General Fund passes Alabama Senate, advances from House committee
MONTGOMERY — The General Fund budget for Fiscal Year 2021 has made significant headway in the first three days of the Alabama legislature returning to business this week.
The Alabama Senate on Tuesday approved SB 157, the FY21 General Fund budget, as substituted and then amended on the floor by a 31-0 vote.
This General Fund budget, which covers all non-education state spending, sets aside an additional $35 million for the Alabama Department of Public Health along with an increase of $94 million for the Alabama Medicaid Agency. This budget also appropriates an additional $3 million for the Alabama Law Enforcement Agency (ALEA) to hire 25 new state troopers, increases the Department of Corrections’ budget by $23 million and provides an extra $25 million to the Alabama Department of Mental Health.
“This year we pumped up the agencies and departments in need since they are under siege. We also wanted to make sure they had enough resources to properly respond to the issue at hand,” stated State Senator Greg Albritton (R-Atmore), chairman of the Senate Finance and Taxation General Fund Committee.
“We put a priority on public safety, with the increase for additional troopers on the road and conditional appropriations for the Department of Corrections. None of the money allocated was received from the federal government meaning we expect to have additional money made available to the state general fund due to the Covid-19 outbreak,” he continued.
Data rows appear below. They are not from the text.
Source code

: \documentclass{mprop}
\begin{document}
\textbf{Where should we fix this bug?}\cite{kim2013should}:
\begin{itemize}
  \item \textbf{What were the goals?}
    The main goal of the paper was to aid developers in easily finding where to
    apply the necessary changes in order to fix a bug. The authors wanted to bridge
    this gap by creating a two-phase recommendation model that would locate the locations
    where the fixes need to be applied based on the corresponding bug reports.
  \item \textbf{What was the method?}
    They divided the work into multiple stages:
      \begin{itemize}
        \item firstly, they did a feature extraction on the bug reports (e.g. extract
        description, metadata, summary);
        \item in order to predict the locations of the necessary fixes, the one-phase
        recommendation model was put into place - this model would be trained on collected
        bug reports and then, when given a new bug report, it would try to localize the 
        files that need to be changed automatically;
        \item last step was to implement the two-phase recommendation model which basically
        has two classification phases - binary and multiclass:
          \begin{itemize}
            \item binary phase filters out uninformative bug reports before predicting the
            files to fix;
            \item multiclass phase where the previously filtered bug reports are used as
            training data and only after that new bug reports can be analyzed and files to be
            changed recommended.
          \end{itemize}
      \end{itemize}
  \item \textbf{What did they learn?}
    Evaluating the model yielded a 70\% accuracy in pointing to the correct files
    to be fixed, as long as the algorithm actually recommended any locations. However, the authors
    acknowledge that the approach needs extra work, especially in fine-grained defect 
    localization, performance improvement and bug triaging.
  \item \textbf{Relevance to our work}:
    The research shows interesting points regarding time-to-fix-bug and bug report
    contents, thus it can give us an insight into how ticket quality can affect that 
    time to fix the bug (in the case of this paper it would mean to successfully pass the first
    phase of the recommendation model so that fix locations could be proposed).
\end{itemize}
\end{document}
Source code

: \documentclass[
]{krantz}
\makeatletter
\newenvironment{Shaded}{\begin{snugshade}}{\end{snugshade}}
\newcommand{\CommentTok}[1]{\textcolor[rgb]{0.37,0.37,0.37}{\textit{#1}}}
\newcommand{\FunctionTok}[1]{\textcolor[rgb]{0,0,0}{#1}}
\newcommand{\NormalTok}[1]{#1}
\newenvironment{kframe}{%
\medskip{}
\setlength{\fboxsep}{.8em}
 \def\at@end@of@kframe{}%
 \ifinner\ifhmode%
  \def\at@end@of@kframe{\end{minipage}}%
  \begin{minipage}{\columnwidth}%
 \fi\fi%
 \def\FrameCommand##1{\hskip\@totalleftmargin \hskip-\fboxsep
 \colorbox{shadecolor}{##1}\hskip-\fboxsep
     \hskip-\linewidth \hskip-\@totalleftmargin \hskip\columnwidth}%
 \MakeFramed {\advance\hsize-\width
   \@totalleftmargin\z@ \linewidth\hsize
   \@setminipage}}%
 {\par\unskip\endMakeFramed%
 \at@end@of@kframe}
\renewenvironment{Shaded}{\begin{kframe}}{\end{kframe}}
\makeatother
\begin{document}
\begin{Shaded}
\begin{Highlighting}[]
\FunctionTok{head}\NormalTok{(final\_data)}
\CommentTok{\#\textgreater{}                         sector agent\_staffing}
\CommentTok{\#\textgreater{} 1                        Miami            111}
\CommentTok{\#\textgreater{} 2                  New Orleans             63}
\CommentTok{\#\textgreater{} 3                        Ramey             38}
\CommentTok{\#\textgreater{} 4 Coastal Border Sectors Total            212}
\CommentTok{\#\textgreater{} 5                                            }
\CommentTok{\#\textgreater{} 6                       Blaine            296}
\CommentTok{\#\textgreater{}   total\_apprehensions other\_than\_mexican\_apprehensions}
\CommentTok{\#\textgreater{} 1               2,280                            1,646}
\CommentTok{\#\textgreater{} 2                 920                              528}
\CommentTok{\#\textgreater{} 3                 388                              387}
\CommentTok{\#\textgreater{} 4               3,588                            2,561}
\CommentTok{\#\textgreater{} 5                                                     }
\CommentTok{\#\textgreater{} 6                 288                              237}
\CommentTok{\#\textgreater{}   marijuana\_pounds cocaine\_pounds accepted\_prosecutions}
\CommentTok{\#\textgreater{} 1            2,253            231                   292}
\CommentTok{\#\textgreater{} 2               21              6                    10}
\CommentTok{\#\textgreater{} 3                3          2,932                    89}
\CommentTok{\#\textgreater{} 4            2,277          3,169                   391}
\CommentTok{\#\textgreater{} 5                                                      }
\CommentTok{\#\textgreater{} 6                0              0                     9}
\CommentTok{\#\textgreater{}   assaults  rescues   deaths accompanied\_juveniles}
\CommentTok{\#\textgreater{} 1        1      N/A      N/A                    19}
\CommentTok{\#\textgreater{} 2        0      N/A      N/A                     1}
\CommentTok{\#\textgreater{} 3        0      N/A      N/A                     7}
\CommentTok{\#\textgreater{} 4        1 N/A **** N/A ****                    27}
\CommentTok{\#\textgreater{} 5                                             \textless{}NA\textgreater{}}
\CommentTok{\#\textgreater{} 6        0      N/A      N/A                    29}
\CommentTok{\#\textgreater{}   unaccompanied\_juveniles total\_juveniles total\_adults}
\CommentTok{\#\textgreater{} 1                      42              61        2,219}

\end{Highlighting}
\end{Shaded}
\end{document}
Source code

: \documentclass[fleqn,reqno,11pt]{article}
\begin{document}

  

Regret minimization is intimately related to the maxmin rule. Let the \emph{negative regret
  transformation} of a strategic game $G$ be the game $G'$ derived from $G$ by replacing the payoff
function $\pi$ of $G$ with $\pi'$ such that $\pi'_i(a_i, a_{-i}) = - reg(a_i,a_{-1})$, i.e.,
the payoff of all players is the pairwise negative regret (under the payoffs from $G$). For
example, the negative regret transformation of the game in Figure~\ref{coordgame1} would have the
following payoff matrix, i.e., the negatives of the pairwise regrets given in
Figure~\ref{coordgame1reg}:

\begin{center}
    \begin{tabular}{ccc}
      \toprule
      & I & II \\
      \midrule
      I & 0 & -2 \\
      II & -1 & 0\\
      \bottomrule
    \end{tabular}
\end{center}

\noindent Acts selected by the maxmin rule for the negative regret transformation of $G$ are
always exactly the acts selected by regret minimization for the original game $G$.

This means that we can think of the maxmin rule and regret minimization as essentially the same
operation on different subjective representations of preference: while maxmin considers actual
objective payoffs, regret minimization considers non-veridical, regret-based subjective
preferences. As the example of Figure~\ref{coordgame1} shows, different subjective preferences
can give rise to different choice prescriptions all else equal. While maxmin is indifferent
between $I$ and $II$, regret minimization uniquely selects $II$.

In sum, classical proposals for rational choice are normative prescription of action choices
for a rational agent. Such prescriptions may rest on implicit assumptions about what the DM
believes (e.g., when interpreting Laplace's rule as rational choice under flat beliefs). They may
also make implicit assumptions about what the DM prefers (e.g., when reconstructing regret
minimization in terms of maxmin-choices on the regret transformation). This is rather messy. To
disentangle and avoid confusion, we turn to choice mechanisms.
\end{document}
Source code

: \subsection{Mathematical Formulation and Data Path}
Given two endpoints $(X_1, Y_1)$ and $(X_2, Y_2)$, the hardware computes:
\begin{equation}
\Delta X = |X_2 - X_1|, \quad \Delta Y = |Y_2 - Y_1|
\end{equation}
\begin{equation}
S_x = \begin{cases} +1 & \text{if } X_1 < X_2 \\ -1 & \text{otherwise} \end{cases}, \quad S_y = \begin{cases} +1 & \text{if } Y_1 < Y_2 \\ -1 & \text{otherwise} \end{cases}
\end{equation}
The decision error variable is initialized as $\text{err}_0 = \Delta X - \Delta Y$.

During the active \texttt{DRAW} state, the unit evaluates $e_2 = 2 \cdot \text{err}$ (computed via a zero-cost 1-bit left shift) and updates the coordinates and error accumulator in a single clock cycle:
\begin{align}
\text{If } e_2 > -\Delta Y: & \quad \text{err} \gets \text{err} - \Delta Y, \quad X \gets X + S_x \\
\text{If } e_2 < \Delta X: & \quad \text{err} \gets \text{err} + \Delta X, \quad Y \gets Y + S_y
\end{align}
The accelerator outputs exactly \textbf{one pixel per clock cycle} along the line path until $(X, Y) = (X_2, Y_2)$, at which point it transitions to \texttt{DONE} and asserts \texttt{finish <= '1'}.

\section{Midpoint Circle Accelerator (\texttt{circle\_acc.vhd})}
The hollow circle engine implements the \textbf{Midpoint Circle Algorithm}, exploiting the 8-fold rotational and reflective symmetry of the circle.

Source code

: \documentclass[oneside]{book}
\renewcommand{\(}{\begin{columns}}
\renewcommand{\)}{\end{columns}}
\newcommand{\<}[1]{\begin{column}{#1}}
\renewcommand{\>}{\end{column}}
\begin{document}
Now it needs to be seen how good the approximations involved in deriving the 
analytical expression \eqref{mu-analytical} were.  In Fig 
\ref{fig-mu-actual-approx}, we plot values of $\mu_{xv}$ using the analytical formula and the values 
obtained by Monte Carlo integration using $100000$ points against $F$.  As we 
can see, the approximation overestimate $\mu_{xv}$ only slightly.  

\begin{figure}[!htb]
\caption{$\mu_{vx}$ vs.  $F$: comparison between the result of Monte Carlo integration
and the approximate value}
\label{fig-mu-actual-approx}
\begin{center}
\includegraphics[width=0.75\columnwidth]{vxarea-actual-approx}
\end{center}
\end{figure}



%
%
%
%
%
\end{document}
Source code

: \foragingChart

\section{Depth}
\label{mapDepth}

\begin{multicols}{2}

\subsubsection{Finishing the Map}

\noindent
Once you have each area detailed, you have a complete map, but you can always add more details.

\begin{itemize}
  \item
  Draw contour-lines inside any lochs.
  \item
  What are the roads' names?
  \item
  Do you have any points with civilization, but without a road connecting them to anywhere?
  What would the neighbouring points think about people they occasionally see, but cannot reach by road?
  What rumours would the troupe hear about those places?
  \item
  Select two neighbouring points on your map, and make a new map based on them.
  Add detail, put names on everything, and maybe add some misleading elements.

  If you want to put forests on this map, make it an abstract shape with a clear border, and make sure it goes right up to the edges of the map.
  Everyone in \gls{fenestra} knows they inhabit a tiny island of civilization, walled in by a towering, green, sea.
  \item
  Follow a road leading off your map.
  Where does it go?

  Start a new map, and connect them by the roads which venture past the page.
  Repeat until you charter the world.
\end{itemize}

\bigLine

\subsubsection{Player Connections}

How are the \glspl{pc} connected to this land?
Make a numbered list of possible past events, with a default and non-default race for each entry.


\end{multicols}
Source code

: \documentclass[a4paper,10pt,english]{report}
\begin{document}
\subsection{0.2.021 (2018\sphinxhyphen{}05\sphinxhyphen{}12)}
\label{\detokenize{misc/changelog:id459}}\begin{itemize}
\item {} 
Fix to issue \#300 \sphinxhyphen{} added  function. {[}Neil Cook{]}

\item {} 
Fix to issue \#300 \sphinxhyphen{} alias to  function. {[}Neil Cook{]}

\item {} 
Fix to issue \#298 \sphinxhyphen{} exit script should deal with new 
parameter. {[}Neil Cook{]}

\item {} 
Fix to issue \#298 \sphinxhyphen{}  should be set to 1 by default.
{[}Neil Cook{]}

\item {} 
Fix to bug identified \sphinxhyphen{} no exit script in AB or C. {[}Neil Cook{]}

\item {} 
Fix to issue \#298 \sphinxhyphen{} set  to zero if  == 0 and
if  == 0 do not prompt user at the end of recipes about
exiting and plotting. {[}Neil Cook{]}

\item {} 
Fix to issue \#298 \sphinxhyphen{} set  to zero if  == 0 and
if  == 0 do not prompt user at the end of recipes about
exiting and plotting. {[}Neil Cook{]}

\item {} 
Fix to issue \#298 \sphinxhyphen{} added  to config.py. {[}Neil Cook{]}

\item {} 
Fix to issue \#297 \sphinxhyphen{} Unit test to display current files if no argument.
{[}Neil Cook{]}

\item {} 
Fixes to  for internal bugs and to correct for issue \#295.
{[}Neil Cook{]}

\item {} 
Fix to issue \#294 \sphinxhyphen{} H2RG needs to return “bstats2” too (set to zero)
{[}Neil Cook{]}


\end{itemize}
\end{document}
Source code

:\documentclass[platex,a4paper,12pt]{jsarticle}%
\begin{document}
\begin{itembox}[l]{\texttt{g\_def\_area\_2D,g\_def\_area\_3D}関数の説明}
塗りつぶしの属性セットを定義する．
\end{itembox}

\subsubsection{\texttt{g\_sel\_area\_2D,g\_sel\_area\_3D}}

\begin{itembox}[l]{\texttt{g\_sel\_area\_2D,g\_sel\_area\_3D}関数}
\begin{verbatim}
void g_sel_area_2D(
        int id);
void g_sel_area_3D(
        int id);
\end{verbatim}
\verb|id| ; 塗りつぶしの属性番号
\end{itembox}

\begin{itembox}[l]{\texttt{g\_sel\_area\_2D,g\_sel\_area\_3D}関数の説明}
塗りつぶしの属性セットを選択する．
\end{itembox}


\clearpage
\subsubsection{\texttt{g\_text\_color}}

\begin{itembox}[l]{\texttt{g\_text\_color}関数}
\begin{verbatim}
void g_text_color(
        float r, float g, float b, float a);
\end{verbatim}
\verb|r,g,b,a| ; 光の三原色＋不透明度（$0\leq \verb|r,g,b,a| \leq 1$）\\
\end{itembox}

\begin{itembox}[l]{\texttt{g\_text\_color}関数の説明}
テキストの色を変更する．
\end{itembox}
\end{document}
The Alabama Senate also passed State Senator Clyde Chambliss’ (R-Prattville) SB 129, which is a “Rolling Reserve” bill for the General Fund. Albritton said this bill is a show of the body’s conservatism and in his view is part of the budget package, along with supplemental appropriations bills SB 158, SB 160 and SB 161.
“I want to thank Senator Albritton for his hard work — as this budget illustrates, Republicans in the State Legislature remain committed to fiscal discipline. Since 2011, we have cut the state government workforce by 14%, saving taxpayers millions of dollars,” said Senate Majority Leader Greg Reed (R-Jasper) in a statement.
Senate President Pro Tem Del Marsh (R-Anniston) also praised Albritton for his work on the General Fund budget.
“Obviously this is not the budget we thought we would have when the session started, however this is a strong budget that gives state agencies a place to start as they work on their individual budgets for next year,” Marsh outlined. “If we determine that changes to this budget need to be made we can still do so next session without additional expense to the taxpayers in a special session. I want to commend Senator Albritton on a job well done in a difficult situation.”
After passing the Senate, SBs 157, 158, 160, 161 and 129 all advanced to the House Ways and Means General Fund committee, which considered the bills on Wednesday morning.
SBs 158, 160 and 129 all were advanced by the committee without any changes. SB 161 was advanced as amended, as was SB 157. The House committee amendment to SB 157 included relatively minor changes.
One key component of the committee amendment was restoring the state auditor’s office to relatively level funding. State Reps. Rich Wingo (R-Tuscaloosa) and Arnold Mooney (R-Indian Springs) attempted to restore the office to totally level funding, but their effort was defeated by a voice vote in committee.
This came after House Ways and Means General Fund Chairman Steve Clouse (R-Ozark) pointed out that the Senate voted 17-13 on Tuesday to defeat an amendment restoring the office’s budget line item from a 47% cut to level funding; Clouse advised that the funding amount for the state auditor’s office advanced by his committee should be a compromise amount between the chambers and tracks with cuts that had to be made to other agencies and offices.
The House will be in a position beginning Thursday to consider both the General Fund and Education Trust Fund budgets. The education budget has not yet moved through the Senate.